You know that the 'debate' on the Fiscal Cliff Fandango is being driven by the wealthy when all the problems that are considered critical all have to do with money. Fights over tax rates, fights over how to cut back Social Security and Medicare - Medicaid, fights about cutting back spending by the government. Where's the talk about jobs? Where's the talk about how many people are still struggling to have a secure retirement or get adequate health care? Where's the talk about our collapsing obsolete infrastructure? Where's the talk about dealing with climate change? (And be ready for the arguments about why we have to leave the Northeast wrecked by Sandy,
unless we cut money from somewhere else in the government to pay for it.)
The one entitlement that should be on the table is the conviction by the rich and powerful that they're entitled to still more, that their needs must be served before everyone else. Their hysteria over the deficit is about two things: it's disaster capitalism by the rich to shove through the changes in society they want, and it's all about protecting their wealth from the consequences of their starvation of the public sector and evisceration of the middle class. Kevin Drum points out that the deficit is actually going down - and that this is the wrong time for it to do so!
Also, just about anything by Paul Krugman.
The real fiscal cliff we've gone over is the one where the rich have been rigging our government and our economy for decades. The accumulation of more wealth by those at the top does not constitute success for society as a whole. A massive collection of decades of research shows that even in a developed country where the poor are relatively well off, things work better for everyone when the economic distance between the top and the bottom decreases.
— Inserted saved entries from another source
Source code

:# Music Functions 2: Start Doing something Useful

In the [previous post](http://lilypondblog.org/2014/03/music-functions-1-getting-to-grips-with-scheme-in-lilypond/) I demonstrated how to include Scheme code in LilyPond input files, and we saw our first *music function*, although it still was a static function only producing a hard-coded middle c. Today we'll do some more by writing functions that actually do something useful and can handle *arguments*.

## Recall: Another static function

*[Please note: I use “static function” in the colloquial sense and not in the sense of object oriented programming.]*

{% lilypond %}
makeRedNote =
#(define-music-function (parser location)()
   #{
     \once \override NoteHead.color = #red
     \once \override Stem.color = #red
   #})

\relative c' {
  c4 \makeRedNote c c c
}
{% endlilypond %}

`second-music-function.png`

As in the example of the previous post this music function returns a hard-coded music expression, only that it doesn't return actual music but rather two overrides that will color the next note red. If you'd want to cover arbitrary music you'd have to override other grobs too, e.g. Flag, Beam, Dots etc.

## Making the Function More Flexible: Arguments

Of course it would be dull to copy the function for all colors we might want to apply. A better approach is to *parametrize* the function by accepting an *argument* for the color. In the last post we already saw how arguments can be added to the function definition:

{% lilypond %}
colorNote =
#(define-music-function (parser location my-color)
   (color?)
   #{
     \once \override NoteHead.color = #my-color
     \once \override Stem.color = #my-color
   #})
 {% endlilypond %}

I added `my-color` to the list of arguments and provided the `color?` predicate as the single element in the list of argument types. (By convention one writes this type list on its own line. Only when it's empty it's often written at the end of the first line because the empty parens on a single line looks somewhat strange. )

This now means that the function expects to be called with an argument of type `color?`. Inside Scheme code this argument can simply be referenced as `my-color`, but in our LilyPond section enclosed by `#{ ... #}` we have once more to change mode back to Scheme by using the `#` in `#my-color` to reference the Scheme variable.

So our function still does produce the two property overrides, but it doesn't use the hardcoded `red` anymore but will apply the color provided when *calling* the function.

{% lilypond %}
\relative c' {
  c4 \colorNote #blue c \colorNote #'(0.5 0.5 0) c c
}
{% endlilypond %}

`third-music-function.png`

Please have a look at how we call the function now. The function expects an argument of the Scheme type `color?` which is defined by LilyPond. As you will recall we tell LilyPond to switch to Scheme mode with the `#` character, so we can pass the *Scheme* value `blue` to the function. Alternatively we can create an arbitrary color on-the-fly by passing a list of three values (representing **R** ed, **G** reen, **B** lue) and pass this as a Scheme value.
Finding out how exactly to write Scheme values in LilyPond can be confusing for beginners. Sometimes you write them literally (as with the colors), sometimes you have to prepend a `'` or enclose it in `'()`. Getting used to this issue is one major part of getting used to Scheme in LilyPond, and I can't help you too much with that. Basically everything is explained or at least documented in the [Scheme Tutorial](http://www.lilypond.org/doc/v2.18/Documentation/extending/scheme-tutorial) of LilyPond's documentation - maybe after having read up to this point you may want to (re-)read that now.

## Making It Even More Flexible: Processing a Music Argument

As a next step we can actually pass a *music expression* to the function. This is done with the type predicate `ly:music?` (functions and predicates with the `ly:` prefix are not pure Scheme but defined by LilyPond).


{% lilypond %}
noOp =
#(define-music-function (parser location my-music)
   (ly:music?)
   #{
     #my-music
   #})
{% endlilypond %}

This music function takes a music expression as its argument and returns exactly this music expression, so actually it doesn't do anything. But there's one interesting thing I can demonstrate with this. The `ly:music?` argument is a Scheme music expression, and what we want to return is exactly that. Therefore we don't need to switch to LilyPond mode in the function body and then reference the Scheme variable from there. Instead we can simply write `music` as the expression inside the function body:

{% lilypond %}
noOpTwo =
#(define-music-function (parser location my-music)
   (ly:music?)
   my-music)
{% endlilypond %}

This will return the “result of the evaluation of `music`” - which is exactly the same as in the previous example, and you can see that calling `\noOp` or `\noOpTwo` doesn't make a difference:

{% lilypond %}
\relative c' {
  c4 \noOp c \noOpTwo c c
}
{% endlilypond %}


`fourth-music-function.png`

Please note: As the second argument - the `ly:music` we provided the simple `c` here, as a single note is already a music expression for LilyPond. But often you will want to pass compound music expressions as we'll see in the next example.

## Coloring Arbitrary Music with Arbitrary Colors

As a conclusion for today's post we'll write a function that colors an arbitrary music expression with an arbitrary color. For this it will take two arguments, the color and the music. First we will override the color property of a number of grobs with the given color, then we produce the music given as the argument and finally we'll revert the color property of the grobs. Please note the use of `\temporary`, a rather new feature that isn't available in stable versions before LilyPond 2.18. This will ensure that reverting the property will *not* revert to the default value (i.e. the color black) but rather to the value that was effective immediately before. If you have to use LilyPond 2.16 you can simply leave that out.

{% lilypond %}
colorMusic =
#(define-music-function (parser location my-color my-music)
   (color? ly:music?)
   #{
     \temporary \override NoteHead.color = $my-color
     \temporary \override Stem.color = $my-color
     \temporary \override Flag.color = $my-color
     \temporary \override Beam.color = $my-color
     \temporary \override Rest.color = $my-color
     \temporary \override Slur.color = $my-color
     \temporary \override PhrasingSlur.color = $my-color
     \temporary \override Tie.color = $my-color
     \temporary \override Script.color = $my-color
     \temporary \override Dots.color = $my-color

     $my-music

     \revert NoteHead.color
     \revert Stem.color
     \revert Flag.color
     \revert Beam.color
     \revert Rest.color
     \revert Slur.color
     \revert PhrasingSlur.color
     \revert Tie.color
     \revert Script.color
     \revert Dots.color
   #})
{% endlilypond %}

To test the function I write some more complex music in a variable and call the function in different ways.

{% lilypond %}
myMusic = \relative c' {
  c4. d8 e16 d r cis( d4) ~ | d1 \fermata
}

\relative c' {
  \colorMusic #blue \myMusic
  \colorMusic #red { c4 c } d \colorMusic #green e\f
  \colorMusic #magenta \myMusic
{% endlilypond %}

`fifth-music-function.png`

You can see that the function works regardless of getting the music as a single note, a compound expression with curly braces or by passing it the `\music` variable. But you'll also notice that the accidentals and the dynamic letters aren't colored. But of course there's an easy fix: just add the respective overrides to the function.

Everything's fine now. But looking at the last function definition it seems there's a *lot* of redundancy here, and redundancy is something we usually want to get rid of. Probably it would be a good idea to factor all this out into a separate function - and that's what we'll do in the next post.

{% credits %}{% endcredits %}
Kristof's last question in the piece (read the whole thing) is a question that should have been asked a long time ago:
This question of public goods hovers in the backdrop as we confront the “fiscal cliff” and seek to reach a deal based on a mix of higher revenues and reduced benefits. It’s true that we have a problem with rising entitlement spending, especially in health care. But I also wonder if we’ve reached the end of a failed half-century experiment in ever-lower tax rates for the wealthy.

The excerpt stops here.